Problem to solve -
Could the data below be printed out exactly, with the pictures left out?

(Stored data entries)
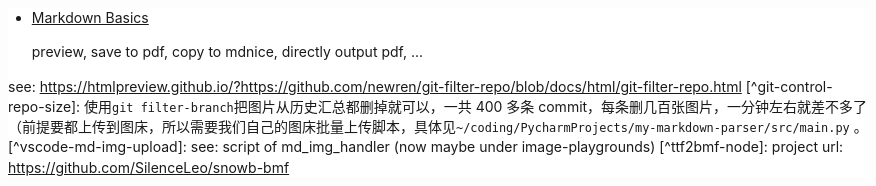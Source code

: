 [^vscode-md-best-practice]:

- [Markdown Basics](https://shd101wyy.github.io/markdown-preview-enhanced/#/markdown-basics?id=admonition)

  preview, save to pdf, copy to mdnice, directly output pdf, ...

[^config-md-toc-depth]: target:

    - `depth_from`: 1 -> 2
    - `depth_to`: 6 -> 4

    see:

    - [markdown-preview-enhanced TOC](https://shd101wyy.github.io/markdown-preview-enhanced/#/toc)
    - [Configure the default parameters of TOC · Issue #712 · shd101wyy/markdown-preview-enhanced](https://github.com/shd101wyy/markdown-preview-enhanced/issues/712)
    - [可以更改 front-matter 的默认设置么？ · Issue #603 · shd101wyy/markdown-preview-enhanced](https://github.com/shd101wyy/markdown-preview-enhanced/issues/603)

[^ps-bug]: ![ps bug](https://mark-vue-oss.oss-cn-hangzhou.aliyuncs.com/readme-1641365174494-15af5de4688f278c90d3bd566d99d9a7542731e32038f18f56e5699d473f16c0.png)
[^git-rm-mp4]:

see: https://htmlpreview.github.io/?https://github.com/newren/git-filter-repo/blob/docs/html/git-filter-repo.html [^git-control-repo-size]: 使用`git filter-branch`把图片从历史汇总都删掉就可以，一共 400 多条 commit，每条删几百张图片，一分钟左右就差不多了（前提要都上传到图床，所以需要我们自己的图床批量上传脚本，具体见`~/coding/PycharmProjects/my-markdown-parser/src/main.py` 。 [^vscode-md-img-upload]: see: script of md_img_handler (now maybe under image-playgrounds) [^ttf2bmf-node]: project url: https://github.com/SilenceLeo/snowb-bmf


[^online-reader]: based on http://b-ok.org
[^agg-music]: features:
[^book-coding-overview]: details: - coding 0-1, with lectures and videos
[^learn-computer-graph]: [GAMES101-现代计算机图形学入门-闫令琪\_哔哩哔哩\_bilibili](https://www.bilibili.com/video/BV1X7411F744/)
[^md-multi-output]: inspired: [Kris Fei's blog_KrisFei_CSDN 博客------Rockchip------,RK3399,-----Qualcomm------领域博主](https://blog.csdn.net/kris_fei?type=blog)
[^agg-search]: supported platforms:
[^tm-douban-rent]: 目标需求：
[^video-captain-sync]: see: http://videolectures.net/nipsworkshops2010_urtasun_gpv
[^vscode-auto-heading]: feat: 实现其他 md 文件的 headings 的自动补全
[^vscode-lag-when-input]: I find this problem is concerned with this plugin.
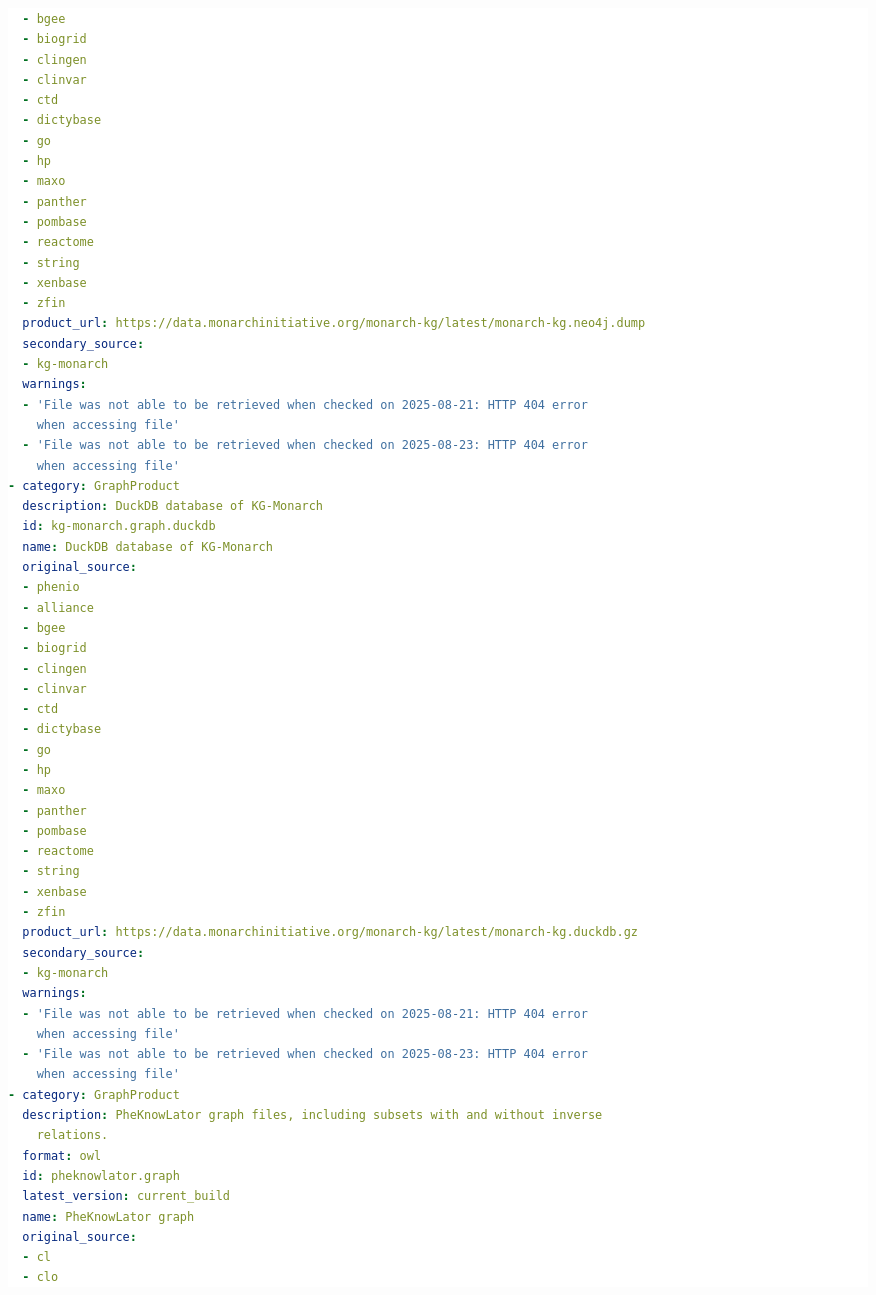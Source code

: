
 ```yaml
  - bgee
  - biogrid
  - clingen
  - clinvar
  - ctd
  - dictybase
  - go
  - hp
  - maxo
  - panther
  - pombase
  - reactome
  - string
  - xenbase
  - zfin
  product_url: https://data.monarchinitiative.org/monarch-kg/latest/monarch-kg.neo4j.dump
  secondary_source:
  - kg-monarch
  warnings:
  - 'File was not able to be retrieved when checked on 2025-08-21: HTTP 404 error
    when accessing file'
  - 'File was not able to be retrieved when checked on 2025-08-23: HTTP 404 error
    when accessing file'
- category: GraphProduct
  description: DuckDB database of KG-Monarch
  id: kg-monarch.graph.duckdb
  name: DuckDB database of KG-Monarch
  original_source:
  - phenio
  - alliance
  - bgee
  - biogrid
  - clingen
  - clinvar
  - ctd
  - dictybase
  - go
  - hp
  - maxo
  - panther
  - pombase
  - reactome
  - string
  - xenbase
  - zfin
  product_url: https://data.monarchinitiative.org/monarch-kg/latest/monarch-kg.duckdb.gz
  secondary_source:
  - kg-monarch
  warnings:
  - 'File was not able to be retrieved when checked on 2025-08-21: HTTP 404 error
    when accessing file'
  - 'File was not able to be retrieved when checked on 2025-08-23: HTTP 404 error
    when accessing file'
- category: GraphProduct
  description: PheKnowLator graph files, including subsets with and without inverse
    relations.
  format: owl
  id: pheknowlator.graph
  latest_version: current_build
  name: PheKnowLator graph
  original_source:
  - cl
  - clo
```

Result of this task -
Source code

: [^vscode-md-best-practice]:

- [Markdown Basics](https://shd101wyy.github.io/markdown-preview-enhanced/#/markdown-basics?id=admonition)

  preview, save to pdf, copy to mdnice, directly output pdf, ...

[^config-md-toc-depth]: target:

    - `depth_from`: 1 -> 2
    - `depth_to`: 6 -> 4

    see:

    - [markdown-preview-enhanced TOC](https://shd101wyy.github.io/markdown-preview-enhanced/#/toc)
    - [Configure the default parameters of TOC · Issue #712 · shd101wyy/markdown-preview-enhanced](https://github.com/shd101wyy/markdown-preview-enhanced/issues/712)
    - [可以更改 front-matter 的默认设置么？ · Issue #603 · shd101wyy/markdown-preview-enhanced](https://github.com/shd101wyy/markdown-preview-enhanced/issues/603)

[^ps-bug]: ![ps bug](https://mark-vue-oss.oss-cn-hangzhou.aliyuncs.com/readme-1641365174494-15af5de4688f278c90d3bd566d99d9a7542731e32038f18f56e5699d473f16c0.png)
[^git-rm-mp4]:

see: https://htmlpreview.github.io/?https://github.com/newren/git-filter-repo/blob/docs/html/git-filter-repo.html [^git-control-repo-size]: 使用`git filter-branch`把图片从历史汇总都删掉就可以，一共 400 多条 commit，每条删几百张图片，一分钟左右就差不多了（前提要都上传到图床，所以需要我们自己的图床批量上传脚本，具体见`~/coding/PycharmProjects/my-markdown-parser/src/main.py` 。 [^vscode-md-img-upload]: see: script of md_img_handler (now maybe under image-playgrounds) [^ttf2bmf-node]: project url: https://github.com/SilenceLeo/snowb-bmf


[^online-reader]: based on http://b-ok.org
[^agg-music]: features:
[^book-coding-overview]: details: - coding 0-1, with lectures and videos
[^learn-computer-graph]: [GAMES101-现代计算机图形学入门-闫令琪\_哔哩哔哩\_bilibili](https://www.bilibili.com/video/BV1X7411F744/)
[^md-multi-output]: inspired: [Kris Fei's blog_KrisFei_CSDN 博客------Rockchip------,RK3399,-----Qualcomm------领域博主](https://blog.csdn.net/kris_fei?type=blog)
[^agg-search]: supported platforms:
[^tm-douban-rent]: 目标需求：
[^video-captain-sync]: see: http://videolectures.net/nipsworkshops2010_urtasun_gpv
[^vscode-auto-heading]: feat: 实现其他 md 文件的 headings 的自动补全
[^vscode-lag-when-input]: I find this problem is concerned with this plugin.
Source code

:
 ```yaml
  - bgee
  - biogrid
  - clingen
  - clinvar
  - ctd
  - dictybase
  - go
  - hp
  - maxo
  - panther
  - pombase
  - reactome
  - string
  - xenbase
  - zfin
  product_url: https://data.monarchinitiative.org/monarch-kg/latest/monarch-kg.neo4j.dump
  secondary_source:
  - kg-monarch
  warnings:
  - 'File was not able to be retrieved when checked on 2025-08-21: HTTP 404 error
    when accessing file'
  - 'File was not able to be retrieved when checked on 2025-08-23: HTTP 404 error
    when accessing file'
- category: GraphProduct
  description: DuckDB database of KG-Monarch
  id: kg-monarch.graph.duckdb
  name: DuckDB database of KG-Monarch
  original_source:
  - phenio
  - alliance
  - bgee
  - biogrid
  - clingen
  - clinvar
  - ctd
  - dictybase
  - go
  - hp
  - maxo
  - panther
  - pombase
  - reactome
  - string
  - xenbase
  - zfin
  product_url: https://data.monarchinitiative.org/monarch-kg/latest/monarch-kg.duckdb.gz
  secondary_source:
  - kg-monarch
  warnings:
  - 'File was not able to be retrieved when checked on 2025-08-21: HTTP 404 error
    when accessing file'
  - 'File was not able to be retrieved when checked on 2025-08-23: HTTP 404 error
    when accessing file'
- category: GraphProduct
  description: PheKnowLator graph files, including subsets with and without inverse
    relations.
  format: owl
  id: pheknowlator.graph
  latest_version: current_build
  name: PheKnowLator graph
  original_source:
  - cl
  - clo
```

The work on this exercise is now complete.